Data records:
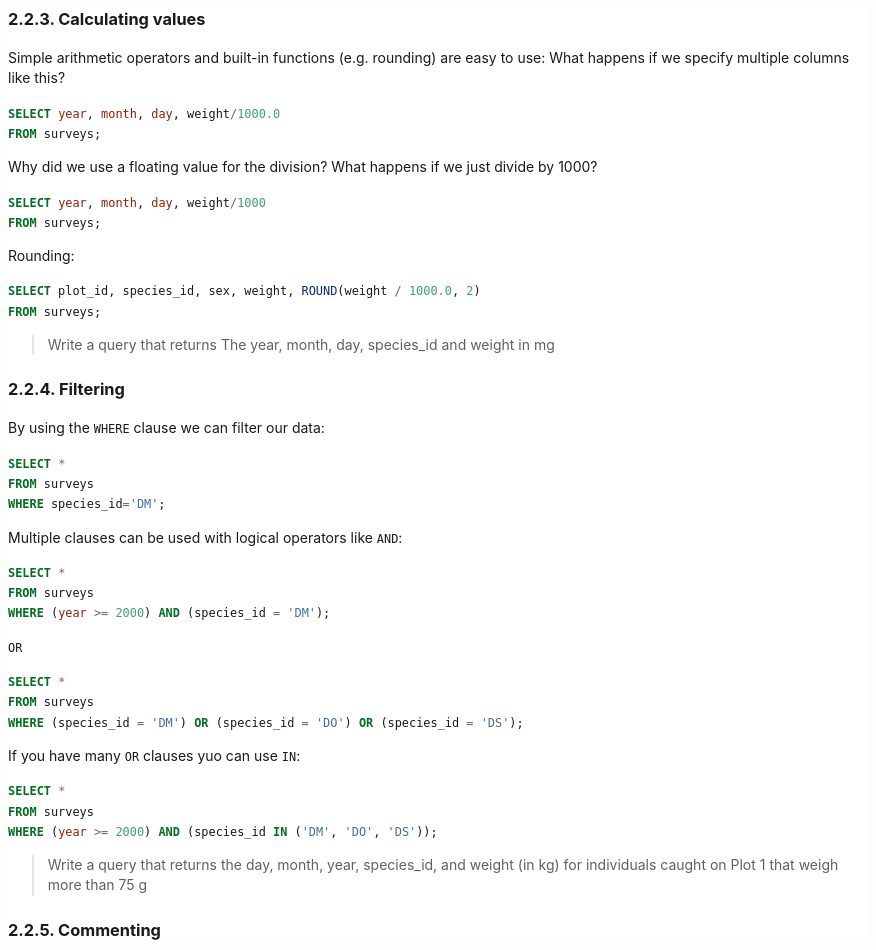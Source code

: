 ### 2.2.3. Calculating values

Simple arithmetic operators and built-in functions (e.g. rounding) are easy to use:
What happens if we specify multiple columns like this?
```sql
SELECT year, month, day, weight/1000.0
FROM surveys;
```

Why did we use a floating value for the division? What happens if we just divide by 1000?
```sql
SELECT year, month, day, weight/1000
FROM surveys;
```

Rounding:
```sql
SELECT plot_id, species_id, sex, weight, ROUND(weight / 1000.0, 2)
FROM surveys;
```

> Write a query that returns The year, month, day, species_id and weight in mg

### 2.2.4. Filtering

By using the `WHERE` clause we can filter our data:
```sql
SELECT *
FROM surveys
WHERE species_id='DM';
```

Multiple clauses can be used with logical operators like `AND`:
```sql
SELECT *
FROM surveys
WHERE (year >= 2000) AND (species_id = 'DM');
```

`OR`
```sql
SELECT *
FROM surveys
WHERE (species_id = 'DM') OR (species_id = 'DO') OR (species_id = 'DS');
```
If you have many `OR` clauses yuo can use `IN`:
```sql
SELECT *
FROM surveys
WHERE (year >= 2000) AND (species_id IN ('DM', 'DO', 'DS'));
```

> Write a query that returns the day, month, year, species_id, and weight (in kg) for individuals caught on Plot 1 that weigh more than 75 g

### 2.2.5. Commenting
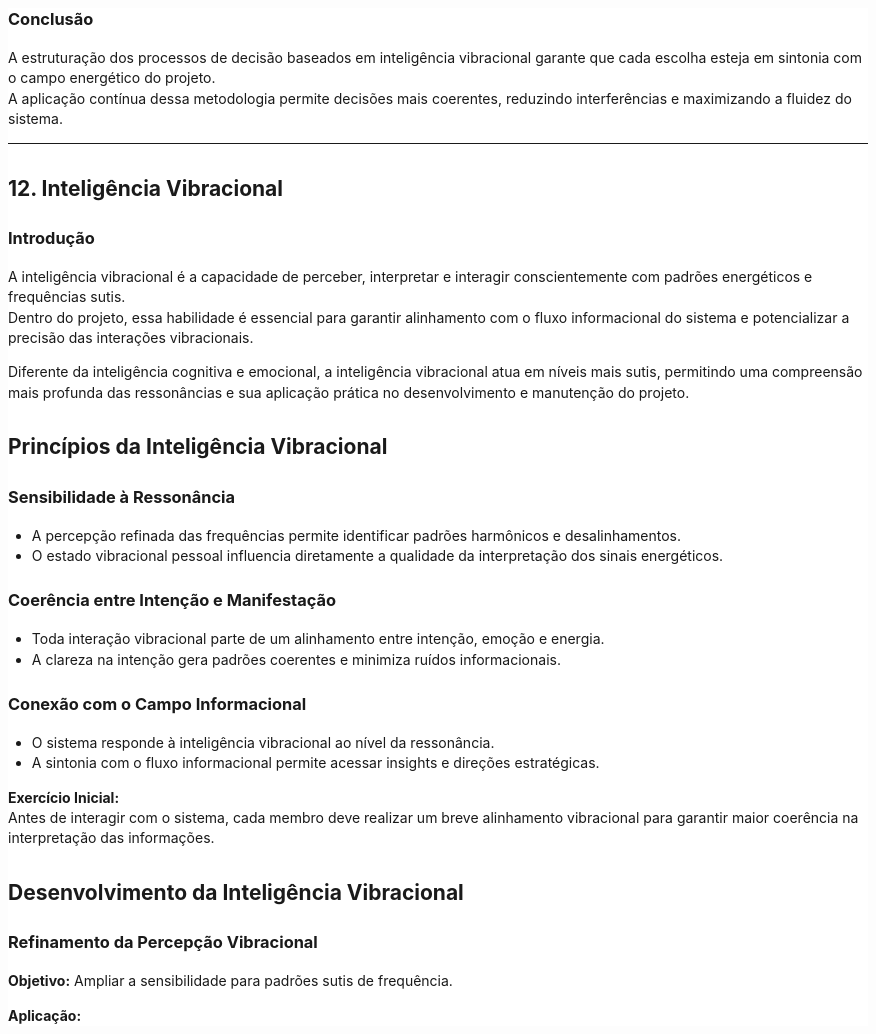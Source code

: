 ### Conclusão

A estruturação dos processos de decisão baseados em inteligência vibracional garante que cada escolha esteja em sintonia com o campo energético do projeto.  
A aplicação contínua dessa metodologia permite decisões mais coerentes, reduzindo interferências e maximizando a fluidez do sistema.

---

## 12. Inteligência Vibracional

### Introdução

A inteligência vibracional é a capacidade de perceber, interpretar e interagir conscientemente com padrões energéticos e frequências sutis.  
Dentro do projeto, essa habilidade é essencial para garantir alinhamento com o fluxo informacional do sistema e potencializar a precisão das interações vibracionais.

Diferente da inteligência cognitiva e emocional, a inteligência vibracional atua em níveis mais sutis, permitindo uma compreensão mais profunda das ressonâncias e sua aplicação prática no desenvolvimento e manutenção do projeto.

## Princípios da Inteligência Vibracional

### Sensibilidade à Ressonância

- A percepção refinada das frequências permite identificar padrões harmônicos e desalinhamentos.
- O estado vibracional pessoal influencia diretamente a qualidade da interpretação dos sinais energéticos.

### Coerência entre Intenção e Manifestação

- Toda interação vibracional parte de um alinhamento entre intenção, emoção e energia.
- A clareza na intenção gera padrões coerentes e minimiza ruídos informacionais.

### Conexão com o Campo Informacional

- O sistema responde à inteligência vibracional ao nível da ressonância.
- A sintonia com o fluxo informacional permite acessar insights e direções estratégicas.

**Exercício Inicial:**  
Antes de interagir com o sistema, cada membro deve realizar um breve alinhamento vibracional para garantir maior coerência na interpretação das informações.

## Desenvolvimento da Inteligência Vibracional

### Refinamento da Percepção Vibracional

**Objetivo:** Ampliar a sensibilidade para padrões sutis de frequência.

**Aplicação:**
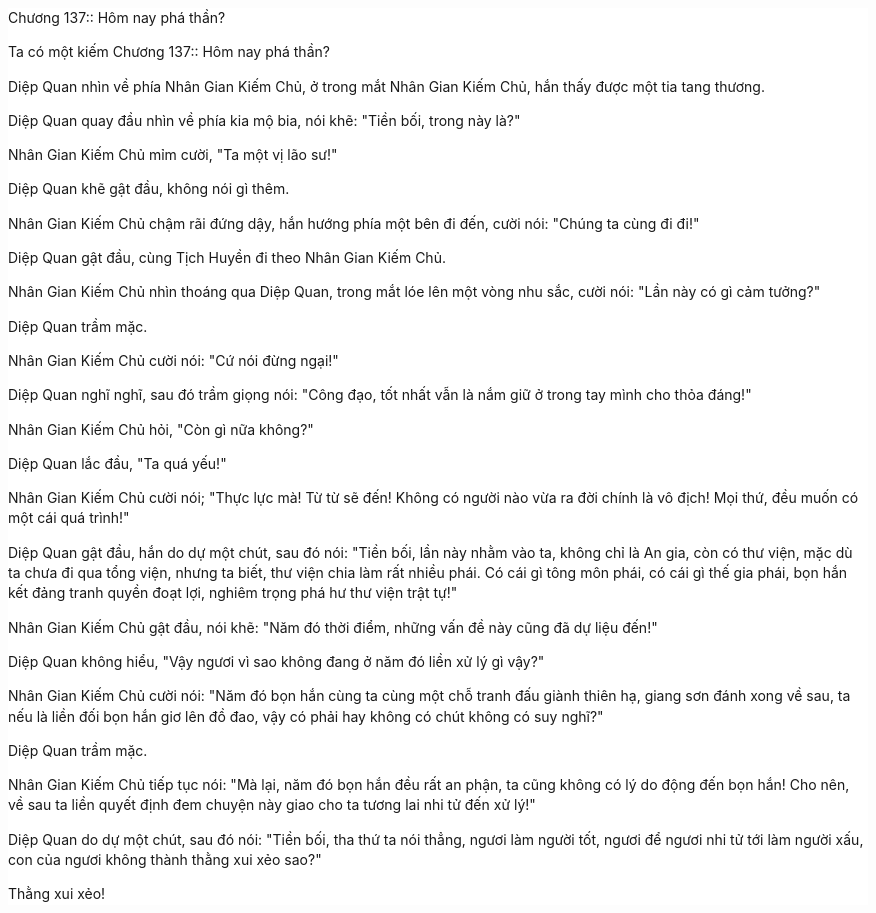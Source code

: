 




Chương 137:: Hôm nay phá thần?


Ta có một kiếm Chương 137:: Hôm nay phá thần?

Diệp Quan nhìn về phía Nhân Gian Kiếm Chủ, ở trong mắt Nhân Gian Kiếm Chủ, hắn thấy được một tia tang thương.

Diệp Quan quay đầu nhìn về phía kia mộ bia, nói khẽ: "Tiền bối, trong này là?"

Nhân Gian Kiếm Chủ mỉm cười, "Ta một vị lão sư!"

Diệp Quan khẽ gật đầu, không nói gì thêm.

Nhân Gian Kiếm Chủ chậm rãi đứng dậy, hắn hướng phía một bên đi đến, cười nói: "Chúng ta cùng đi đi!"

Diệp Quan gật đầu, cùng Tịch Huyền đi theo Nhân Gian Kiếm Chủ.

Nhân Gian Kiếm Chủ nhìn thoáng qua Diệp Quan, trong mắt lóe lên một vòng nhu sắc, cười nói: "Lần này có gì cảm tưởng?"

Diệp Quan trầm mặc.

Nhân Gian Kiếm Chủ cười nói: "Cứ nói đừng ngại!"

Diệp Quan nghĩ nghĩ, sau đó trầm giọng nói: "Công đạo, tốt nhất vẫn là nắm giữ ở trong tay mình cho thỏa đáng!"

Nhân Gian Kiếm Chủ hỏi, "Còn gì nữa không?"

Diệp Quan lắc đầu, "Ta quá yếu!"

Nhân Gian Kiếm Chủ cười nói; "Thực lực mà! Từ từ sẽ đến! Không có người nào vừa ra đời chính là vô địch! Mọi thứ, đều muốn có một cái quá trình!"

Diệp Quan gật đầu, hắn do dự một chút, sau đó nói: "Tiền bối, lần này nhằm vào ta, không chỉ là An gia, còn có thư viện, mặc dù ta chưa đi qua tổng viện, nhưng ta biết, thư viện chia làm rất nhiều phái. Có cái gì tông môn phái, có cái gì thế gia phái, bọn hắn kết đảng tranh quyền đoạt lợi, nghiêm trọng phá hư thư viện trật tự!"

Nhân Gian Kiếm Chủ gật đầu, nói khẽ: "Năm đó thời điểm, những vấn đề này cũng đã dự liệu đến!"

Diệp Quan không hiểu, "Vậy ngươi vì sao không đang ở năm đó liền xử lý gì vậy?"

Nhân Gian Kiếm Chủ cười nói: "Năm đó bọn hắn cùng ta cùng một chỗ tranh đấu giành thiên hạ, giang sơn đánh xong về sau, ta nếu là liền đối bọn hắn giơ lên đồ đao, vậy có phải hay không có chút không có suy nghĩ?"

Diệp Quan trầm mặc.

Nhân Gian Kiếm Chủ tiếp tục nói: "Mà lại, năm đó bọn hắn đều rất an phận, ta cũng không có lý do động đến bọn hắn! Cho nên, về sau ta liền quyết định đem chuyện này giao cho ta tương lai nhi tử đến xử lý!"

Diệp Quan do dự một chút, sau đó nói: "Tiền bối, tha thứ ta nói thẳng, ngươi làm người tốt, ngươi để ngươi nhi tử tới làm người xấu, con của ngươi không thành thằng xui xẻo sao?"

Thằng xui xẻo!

---

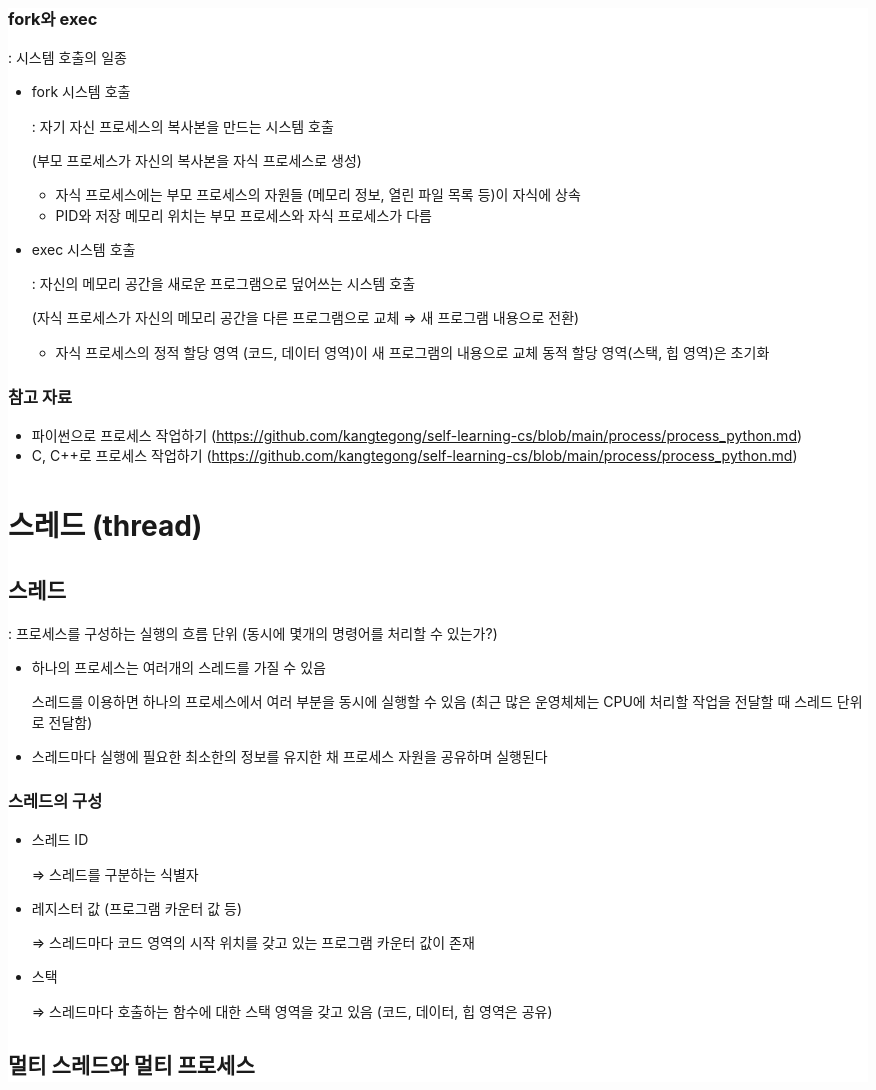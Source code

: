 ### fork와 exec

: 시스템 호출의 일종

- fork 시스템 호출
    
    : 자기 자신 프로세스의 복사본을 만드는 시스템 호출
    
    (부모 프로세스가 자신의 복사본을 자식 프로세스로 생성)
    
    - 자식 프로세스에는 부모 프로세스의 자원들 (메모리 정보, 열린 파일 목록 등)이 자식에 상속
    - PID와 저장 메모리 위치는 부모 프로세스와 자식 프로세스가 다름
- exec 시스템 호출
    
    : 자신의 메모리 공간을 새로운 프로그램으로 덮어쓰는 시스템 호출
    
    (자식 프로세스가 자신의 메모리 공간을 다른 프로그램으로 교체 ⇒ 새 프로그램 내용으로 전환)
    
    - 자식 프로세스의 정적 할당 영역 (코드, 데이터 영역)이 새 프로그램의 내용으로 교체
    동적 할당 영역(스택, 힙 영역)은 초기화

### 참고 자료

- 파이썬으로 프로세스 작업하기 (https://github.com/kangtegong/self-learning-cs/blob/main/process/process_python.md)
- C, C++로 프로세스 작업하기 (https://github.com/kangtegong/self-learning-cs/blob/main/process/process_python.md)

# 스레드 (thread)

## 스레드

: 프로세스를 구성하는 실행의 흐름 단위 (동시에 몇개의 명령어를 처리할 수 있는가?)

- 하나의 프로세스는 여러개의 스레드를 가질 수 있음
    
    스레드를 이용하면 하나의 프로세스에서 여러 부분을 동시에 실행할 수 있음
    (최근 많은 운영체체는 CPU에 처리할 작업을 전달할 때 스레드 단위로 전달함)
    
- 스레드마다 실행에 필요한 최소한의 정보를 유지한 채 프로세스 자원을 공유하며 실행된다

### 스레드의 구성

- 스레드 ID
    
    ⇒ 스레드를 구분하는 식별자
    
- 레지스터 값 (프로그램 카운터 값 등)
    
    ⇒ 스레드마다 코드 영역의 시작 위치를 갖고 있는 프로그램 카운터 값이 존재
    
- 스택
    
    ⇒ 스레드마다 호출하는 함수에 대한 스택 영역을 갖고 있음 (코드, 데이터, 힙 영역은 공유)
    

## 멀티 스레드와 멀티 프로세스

* * *

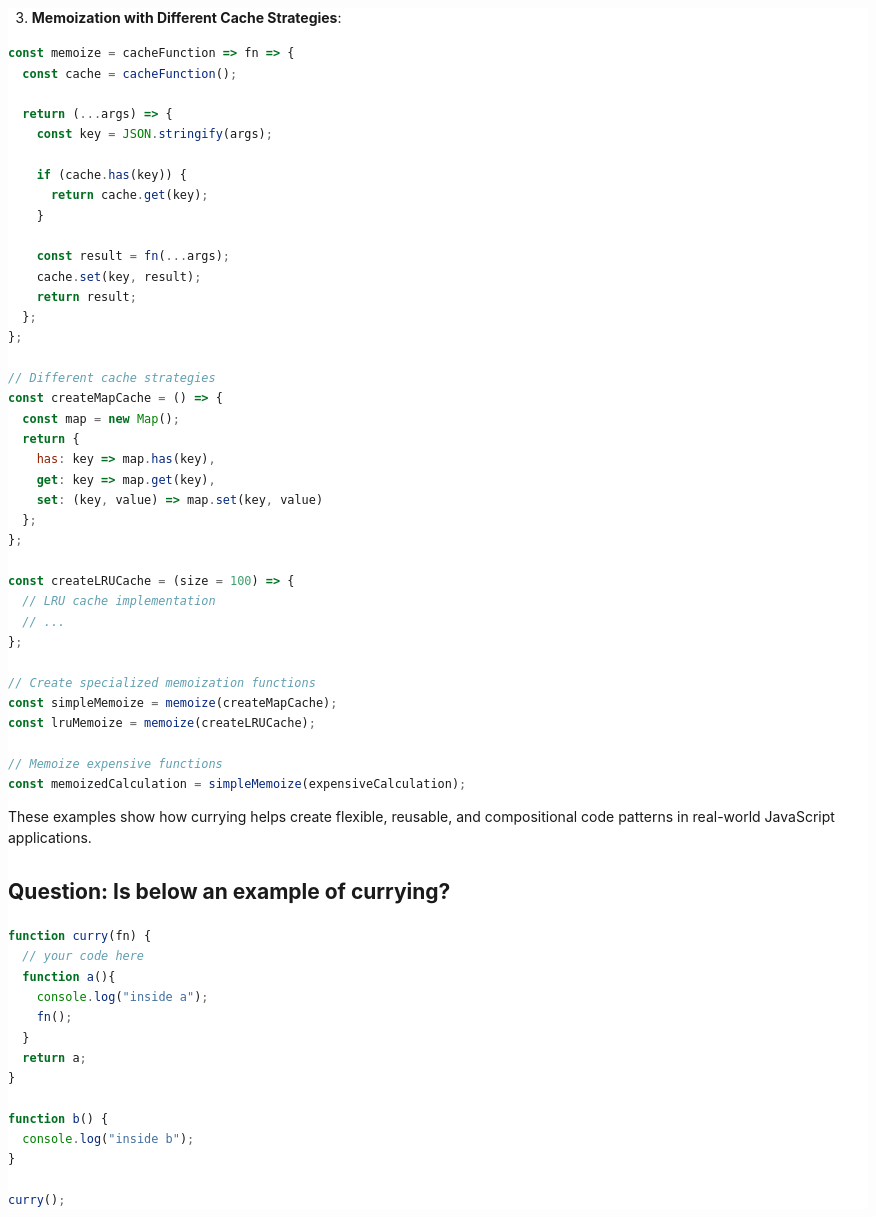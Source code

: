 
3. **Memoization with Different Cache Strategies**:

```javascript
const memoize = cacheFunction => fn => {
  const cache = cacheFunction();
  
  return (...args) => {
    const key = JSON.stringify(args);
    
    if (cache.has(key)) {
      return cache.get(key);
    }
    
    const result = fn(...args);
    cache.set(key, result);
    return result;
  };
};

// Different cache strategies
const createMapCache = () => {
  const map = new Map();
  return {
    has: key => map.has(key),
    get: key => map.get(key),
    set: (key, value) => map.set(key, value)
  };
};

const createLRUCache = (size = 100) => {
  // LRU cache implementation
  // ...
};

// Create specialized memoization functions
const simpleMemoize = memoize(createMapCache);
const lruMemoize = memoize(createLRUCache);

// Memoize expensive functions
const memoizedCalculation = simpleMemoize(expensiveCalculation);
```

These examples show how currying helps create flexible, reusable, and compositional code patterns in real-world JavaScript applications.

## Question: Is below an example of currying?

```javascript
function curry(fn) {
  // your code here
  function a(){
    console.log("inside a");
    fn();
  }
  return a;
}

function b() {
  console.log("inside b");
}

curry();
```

Directions for this task: Whenever a line in the preceding entries includes the word "người", count it, and state the total alone.

Task output: 2